[Stored data]
.....

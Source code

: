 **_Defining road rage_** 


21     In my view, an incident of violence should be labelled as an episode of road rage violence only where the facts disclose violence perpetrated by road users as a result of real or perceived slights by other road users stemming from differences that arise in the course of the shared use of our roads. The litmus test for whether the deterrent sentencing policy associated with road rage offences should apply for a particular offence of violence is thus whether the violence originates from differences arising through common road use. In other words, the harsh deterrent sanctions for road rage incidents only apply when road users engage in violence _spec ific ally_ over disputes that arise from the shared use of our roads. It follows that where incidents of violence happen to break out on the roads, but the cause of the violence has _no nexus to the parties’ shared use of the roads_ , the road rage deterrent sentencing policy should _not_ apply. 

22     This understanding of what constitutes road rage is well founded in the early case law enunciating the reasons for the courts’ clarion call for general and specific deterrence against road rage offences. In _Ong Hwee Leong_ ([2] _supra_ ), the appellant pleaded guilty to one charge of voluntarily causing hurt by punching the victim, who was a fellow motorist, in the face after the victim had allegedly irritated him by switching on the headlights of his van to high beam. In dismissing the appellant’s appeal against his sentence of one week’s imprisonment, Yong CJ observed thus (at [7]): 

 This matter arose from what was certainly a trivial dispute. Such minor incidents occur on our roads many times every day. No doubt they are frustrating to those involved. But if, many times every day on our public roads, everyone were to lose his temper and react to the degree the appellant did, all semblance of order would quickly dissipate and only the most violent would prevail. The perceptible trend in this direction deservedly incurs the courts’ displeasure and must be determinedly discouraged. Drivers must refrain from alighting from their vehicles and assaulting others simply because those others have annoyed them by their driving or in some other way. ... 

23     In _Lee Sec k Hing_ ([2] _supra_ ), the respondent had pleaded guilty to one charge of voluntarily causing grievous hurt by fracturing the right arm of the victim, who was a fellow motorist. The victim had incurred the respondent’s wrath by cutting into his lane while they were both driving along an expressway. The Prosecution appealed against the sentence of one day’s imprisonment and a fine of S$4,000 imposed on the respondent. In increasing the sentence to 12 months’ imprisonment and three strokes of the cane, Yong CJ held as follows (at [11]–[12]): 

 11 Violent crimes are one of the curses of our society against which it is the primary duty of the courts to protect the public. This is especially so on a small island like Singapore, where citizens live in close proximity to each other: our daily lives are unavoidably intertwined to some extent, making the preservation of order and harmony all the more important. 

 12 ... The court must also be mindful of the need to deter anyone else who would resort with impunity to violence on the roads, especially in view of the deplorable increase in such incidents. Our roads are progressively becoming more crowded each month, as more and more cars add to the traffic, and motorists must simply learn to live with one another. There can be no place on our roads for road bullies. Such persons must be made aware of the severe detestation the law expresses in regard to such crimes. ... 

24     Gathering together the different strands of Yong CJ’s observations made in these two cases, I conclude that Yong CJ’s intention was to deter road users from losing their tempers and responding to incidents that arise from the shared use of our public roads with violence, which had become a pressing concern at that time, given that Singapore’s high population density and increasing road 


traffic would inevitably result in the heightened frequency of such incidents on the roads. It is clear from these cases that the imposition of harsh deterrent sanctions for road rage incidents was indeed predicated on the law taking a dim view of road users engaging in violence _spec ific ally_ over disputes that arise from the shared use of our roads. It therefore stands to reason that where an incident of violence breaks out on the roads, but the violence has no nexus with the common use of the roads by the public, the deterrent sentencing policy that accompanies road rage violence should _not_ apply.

.....

**YOUR ASSIGNMENT:** All the records shown above need to be given again exactly.

**COMPLETED EXERCISE:**
Source code

: **_Defining road rage_** 


21     In my view, an incident of violence should be labelled as an episode of road rage violence only where the facts disclose violence perpetrated by road users as a result of real or perceived slights by other road users stemming from differences that arise in the course of the shared use of our roads. The litmus test for whether the deterrent sentencing policy associated with road rage offences should apply for a particular offence of violence is thus whether the violence originates from differences arising through common road use. In other words, the harsh deterrent sanctions for road rage incidents only apply when road users engage in violence _spec ific ally_ over disputes that arise from the shared use of our roads. It follows that where incidents of violence happen to break out on the roads, but the cause of the violence has _no nexus to the parties’ shared use of the roads_ , the road rage deterrent sentencing policy should _not_ apply. 

22     This understanding of what constitutes road rage is well founded in the early case law enunciating the reasons for the courts’ clarion call for general and specific deterrence against road rage offences. In _Ong Hwee Leong_ ([2] _supra_ ), the appellant pleaded guilty to one charge of voluntarily causing hurt by punching the victim, who was a fellow motorist, in the face after the victim had allegedly irritated him by switching on the headlights of his van to high beam. In dismissing the appellant’s appeal against his sentence of one week’s imprisonment, Yong CJ observed thus (at [7]): 

 This matter arose from what was certainly a trivial dispute. Such minor incidents occur on our roads many times every day. No doubt they are frustrating to those involved. But if, many times every day on our public roads, everyone were to lose his temper and react to the degree the appellant did, all semblance of order would quickly dissipate and only the most violent would prevail. The perceptible trend in this direction deservedly incurs the courts’ displeasure and must be determinedly discouraged. Drivers must refrain from alighting from their vehicles and assaulting others simply because those others have annoyed them by their driving or in some other way. ... 

23     In _Lee Sec k Hing_ ([2] _supra_ ), the respondent had pleaded guilty to one charge of voluntarily causing grievous hurt by fracturing the right arm of the victim, who was a fellow motorist. The victim had incurred the respondent’s wrath by cutting into his lane while they were both driving along an expressway. The Prosecution appealed against the sentence of one day’s imprisonment and a fine of S$4,000 imposed on the respondent. In increasing the sentence to 12 months’ imprisonment and three strokes of the cane, Yong CJ held as follows (at [11]–[12]): 

 11 Violent crimes are one of the curses of our society against which it is the primary duty of the courts to protect the public. This is especially so on a small island like Singapore, where citizens live in close proximity to each other: our daily lives are unavoidably intertwined to some extent, making the preservation of order and harmony all the more important. 

 12 ... The court must also be mindful of the need to deter anyone else who would resort with impunity to violence on the roads, especially in view of the deplorable increase in such incidents. Our roads are progressively becoming more crowded each month, as more and more cars add to the traffic, and motorists must simply learn to live with one another. There can be no place on our roads for road bullies. Such persons must be made aware of the severe detestation the law expresses in regard to such crimes. ... 

24     Gathering together the different strands of Yong CJ’s observations made in these two cases, I conclude that Yong CJ’s intention was to deter road users from losing their tempers and responding to incidents that arise from the shared use of our public roads with violence, which had become a pressing concern at that time, given that Singapore’s high population density and increasing road 


traffic would inevitably result in the heightened frequency of such incidents on the roads. It is clear from these cases that the imposition of harsh deterrent sanctions for road rage incidents was indeed predicated on the law taking a dim view of road users engaging in violence _spec ific ally_ over disputes that arise from the shared use of our roads. It therefore stands to reason that where an incident of violence breaks out on the roads, but the violence has no nexus with the common use of the roads by the public, the deterrent sentencing policy that accompanies road rage violence should _not_ apply.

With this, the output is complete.